These results led us to further examine whether CaMKII promotes phosphorylation of CYLD at the PSD. PSD fractions were incubated under different conditions designed to manipulate CaMKII activity. Phosphorylation of CYLD was assessed through changes in its electrophoretic mobility in Western Immunoblots. Addition of Ca2+/calmodulin along with ATP caused a shift in the mobility of the CYLD band (Fig. 2B, lane 3), which was reversed upon inclusion of the CaMKII inhibitor peptide, CN21 (Fig. 2B, lane 4). In contrast to other CaMKII inhibitors, CN21 is highly selective for CaMKII and does not affect other CaM kinases, such as CaMKI, CaMKIV, or DAPK1 [22]. The control peptide had no appreciable effect on the Ca2+/calmodulin-dependent phosphorylation of CYLD (Fig. 2B, lane 5). Two additional CaMKII inhibitors tested, KN-93 and AIP, also showed an inhibitory effect, although, unlike CN21, the reversal of the mobility shift was only partial (Fig. S1). Together, these data indicate that CaMKII activation promotes phosphorylation of CYLD at the PSD.

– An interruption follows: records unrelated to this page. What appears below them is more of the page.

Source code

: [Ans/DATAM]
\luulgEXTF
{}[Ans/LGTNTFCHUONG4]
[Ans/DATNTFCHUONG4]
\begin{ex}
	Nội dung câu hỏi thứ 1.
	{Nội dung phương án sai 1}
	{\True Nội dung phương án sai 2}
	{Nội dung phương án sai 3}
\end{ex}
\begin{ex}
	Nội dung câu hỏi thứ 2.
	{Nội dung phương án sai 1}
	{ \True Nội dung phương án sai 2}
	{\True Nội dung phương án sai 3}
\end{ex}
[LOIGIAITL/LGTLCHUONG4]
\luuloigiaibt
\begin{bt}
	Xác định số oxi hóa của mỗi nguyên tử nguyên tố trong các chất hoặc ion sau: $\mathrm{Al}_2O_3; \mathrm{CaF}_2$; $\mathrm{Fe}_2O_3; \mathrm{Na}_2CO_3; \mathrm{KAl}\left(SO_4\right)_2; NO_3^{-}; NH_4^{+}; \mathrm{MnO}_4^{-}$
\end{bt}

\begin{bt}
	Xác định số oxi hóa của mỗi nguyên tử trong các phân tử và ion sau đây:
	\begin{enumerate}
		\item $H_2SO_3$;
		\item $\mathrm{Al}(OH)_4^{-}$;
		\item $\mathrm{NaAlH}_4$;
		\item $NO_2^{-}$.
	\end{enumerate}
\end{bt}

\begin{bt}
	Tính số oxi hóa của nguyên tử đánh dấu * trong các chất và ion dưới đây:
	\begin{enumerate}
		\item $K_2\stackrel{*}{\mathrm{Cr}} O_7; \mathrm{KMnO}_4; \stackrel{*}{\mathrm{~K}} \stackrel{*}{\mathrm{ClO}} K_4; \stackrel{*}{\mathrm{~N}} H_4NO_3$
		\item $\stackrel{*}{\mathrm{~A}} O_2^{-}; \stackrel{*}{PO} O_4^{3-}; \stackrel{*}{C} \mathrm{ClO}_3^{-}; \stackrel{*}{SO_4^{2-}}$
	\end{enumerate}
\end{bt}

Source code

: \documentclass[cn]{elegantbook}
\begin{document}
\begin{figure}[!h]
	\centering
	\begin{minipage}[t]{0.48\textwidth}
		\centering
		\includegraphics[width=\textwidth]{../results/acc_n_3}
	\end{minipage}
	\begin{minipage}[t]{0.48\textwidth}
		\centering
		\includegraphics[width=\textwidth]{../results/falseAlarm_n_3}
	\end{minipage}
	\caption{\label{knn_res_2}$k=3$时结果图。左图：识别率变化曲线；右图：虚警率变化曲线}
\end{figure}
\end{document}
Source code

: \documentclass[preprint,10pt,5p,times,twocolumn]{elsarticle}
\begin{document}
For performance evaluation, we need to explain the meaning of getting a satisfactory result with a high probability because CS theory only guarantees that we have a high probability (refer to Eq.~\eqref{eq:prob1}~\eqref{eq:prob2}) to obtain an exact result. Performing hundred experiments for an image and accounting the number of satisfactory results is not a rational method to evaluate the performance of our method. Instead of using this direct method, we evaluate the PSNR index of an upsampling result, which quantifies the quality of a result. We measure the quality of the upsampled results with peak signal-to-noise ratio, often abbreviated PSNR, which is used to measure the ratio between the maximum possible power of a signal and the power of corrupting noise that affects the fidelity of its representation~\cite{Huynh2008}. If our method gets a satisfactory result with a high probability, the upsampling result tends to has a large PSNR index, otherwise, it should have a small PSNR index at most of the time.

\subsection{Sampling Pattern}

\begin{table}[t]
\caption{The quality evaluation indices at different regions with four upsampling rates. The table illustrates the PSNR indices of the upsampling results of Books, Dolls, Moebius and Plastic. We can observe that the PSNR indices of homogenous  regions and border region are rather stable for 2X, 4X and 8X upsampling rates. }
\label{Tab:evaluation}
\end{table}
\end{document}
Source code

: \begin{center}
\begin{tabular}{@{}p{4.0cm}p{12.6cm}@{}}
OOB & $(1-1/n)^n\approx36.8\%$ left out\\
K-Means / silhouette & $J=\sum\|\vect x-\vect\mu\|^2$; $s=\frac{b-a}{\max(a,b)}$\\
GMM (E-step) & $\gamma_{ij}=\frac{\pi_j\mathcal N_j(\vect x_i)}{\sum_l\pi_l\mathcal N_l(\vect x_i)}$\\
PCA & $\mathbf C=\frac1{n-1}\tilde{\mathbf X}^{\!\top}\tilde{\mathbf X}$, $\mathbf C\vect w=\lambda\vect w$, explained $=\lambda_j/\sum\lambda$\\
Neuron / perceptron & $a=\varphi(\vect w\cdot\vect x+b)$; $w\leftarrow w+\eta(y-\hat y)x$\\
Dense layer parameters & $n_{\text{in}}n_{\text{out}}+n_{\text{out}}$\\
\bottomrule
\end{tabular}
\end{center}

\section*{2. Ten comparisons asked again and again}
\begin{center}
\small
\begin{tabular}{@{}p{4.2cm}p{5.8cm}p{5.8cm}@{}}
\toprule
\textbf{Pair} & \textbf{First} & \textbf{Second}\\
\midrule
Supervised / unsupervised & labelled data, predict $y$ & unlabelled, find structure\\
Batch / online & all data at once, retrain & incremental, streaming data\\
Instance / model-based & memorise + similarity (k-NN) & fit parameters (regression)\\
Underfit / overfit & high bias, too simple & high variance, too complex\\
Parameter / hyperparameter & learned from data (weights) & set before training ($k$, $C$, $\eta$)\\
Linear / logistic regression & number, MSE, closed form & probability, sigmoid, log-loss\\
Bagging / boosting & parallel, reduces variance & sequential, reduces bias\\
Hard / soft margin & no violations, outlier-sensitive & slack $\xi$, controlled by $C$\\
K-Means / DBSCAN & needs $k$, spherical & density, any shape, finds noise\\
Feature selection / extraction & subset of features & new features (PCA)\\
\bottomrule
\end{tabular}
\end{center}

The mobility change in CYLD, elicited by the incubation of the PSD fraction in the presence of Ca2+/calmodulin and ATP, could not be maintained in the absence of the phosphatase inhibitor MicrocystinLR (Fig. 2C). This observation indicates that CYLD can be dephosphorylated by endogenous type1 and/or type 2A phosphatase(s) at the PSD.
CaMKII phosphorylates CYLD on multiple residues
Two in vitro phosphorylation protocols were used to identify CaMKII-mediated phosphorylation sites on CYLD and test whether CaMKII phosphorylates CYLD directly. In the first protocol, lysate from HEK293 cells overexpressing human CYLD was incubated with PSD fractions under three different media containing 1) neither ATP nor Ca2+/calmodulin, 2) ATP only, or 3) both ATP and Ca2+/calmodulin. Upon addition of both ATP and Ca2+/calmodulin, three phosphorylated peptides (SELFYTLNGSSpVDSQPQSK, FHSpLPFSLTK, IFPSpLELNITDLLEDTPR), with phosphorylated serine residues denoted as Sp, were detected by LC/MS/MS analysis (Table 1). The corresponding positions of these phosphorylated serine residues on the human CYLD isoform 1 (Q9NQC7-1) were S-362, S-418, and S-772. One of these phosphorylated peptides (FHSpLPFSLTK) was also detected in the presence of ATP only.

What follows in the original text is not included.